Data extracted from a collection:
------------------------------------------------

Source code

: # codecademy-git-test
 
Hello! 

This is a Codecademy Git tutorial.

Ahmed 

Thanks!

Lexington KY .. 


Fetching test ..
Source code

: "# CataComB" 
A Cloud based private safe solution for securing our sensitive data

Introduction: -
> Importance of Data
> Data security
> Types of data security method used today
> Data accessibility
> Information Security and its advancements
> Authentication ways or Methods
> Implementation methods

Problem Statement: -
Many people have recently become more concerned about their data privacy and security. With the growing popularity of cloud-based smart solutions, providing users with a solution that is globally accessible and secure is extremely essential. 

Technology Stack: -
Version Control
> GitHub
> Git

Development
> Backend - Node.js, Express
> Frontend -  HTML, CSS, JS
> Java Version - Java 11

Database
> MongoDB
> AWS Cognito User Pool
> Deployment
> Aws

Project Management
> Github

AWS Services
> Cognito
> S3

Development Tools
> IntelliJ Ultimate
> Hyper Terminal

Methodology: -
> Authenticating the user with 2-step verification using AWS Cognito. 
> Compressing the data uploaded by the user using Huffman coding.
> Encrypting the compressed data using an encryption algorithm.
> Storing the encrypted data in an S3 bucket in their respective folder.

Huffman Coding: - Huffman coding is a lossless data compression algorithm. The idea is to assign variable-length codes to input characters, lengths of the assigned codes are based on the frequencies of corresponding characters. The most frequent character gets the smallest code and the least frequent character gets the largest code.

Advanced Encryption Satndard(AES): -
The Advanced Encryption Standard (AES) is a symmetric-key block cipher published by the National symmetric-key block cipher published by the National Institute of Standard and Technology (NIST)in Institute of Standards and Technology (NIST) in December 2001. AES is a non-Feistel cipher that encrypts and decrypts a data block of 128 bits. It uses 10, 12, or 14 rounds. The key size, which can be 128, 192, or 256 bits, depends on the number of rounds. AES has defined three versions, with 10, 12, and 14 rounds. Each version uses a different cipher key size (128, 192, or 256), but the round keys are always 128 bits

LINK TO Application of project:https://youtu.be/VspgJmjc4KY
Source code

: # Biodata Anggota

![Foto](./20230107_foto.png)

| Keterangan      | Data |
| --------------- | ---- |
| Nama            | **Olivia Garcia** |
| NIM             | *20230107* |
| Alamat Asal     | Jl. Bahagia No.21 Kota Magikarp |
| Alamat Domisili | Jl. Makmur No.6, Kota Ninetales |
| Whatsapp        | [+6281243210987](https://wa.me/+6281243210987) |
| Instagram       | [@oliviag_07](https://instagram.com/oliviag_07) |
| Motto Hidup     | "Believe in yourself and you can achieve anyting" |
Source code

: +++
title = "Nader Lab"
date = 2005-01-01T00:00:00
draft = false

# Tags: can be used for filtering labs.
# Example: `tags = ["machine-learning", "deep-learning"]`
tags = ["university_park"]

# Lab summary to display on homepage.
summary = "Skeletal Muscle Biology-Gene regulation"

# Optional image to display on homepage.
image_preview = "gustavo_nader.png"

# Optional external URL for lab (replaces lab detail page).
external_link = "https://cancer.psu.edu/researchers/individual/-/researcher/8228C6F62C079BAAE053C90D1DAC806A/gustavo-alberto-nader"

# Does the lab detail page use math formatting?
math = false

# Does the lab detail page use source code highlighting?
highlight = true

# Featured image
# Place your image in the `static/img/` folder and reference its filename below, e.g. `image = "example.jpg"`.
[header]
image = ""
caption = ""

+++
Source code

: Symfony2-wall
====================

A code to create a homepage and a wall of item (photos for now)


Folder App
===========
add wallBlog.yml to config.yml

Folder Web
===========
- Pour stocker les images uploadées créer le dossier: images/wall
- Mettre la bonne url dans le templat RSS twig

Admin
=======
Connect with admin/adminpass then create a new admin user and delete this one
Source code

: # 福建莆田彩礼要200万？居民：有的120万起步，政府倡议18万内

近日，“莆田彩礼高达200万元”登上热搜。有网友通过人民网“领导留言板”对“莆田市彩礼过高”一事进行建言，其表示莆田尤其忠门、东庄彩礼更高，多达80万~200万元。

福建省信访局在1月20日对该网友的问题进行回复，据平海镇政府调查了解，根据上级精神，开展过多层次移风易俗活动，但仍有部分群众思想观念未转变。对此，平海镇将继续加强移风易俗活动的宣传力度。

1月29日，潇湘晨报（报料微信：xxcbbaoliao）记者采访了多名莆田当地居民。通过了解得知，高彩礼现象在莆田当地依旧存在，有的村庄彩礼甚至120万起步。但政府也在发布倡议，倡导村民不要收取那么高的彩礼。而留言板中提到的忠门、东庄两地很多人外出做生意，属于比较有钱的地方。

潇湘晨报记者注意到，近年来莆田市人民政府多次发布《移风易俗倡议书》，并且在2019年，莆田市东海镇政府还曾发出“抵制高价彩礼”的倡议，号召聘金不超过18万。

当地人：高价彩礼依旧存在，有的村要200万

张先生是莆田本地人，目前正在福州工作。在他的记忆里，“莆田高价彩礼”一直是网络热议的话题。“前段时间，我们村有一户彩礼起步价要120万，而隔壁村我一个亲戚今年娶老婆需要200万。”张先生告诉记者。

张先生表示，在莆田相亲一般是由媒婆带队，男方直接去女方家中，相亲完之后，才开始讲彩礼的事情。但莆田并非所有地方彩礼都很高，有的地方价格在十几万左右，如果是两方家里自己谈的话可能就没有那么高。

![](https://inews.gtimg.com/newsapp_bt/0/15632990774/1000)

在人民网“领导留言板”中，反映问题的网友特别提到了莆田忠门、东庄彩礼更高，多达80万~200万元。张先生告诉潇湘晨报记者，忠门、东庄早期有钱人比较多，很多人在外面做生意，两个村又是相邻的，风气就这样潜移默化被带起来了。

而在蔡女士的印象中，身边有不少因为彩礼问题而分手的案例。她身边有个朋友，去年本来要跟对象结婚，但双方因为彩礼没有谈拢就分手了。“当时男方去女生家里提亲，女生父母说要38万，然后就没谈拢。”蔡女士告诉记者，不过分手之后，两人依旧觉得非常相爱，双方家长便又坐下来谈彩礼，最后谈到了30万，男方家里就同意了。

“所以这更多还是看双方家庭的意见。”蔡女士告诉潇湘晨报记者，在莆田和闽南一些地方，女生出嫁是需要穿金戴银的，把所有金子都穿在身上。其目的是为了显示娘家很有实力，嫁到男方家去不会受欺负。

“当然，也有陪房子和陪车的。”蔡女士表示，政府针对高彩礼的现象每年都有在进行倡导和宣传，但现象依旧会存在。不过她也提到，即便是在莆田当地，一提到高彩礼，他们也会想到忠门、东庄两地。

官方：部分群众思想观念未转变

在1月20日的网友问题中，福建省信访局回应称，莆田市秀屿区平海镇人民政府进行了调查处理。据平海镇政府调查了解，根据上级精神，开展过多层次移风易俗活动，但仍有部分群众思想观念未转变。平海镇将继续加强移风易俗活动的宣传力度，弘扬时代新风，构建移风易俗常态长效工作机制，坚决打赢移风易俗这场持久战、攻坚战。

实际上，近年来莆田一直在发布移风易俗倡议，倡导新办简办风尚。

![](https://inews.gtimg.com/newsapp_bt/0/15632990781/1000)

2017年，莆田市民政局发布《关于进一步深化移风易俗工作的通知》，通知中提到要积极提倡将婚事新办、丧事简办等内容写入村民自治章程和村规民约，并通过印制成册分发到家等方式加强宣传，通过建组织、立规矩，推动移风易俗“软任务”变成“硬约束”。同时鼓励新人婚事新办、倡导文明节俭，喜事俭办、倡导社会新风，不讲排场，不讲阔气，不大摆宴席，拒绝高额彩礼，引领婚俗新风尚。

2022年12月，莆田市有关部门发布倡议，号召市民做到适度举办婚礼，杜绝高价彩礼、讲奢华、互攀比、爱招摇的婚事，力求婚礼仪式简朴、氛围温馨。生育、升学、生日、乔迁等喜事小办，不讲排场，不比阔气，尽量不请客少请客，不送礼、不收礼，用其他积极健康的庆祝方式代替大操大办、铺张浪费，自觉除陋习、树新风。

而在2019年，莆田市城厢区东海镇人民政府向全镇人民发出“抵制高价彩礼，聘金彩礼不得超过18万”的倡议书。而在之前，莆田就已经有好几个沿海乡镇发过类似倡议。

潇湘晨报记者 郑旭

------------------------------------------------

### Exercise instructions
From the data above, pick out each line containing "that" and copy it.

### Solution for this exercise
Many people have recently become more concerned about their data privacy and security. With the growing popularity of cloud-based smart solutions, providing users with a solution that is globally accessible and secure is extremely essential. 
The Advanced Encryption Standard (AES) is a symmetric-key block cipher published by the National symmetric-key block cipher published by the National Institute of Standard and Technology (NIST)in Institute of Standards and Technology (NIST) in December 2001. AES is a non-Feistel cipher that encrypts and decrypts a data block of 128 bits. It uses 10, 12, or 14 rounds. The key size, which can be 128, 192, or 256 bits, depends on the number of rounds. AES has defined three versions, with 10, 12, and 14 rounds. Each version uses a different cipher key size (128, 192, or 256), but the round keys are always 128 bits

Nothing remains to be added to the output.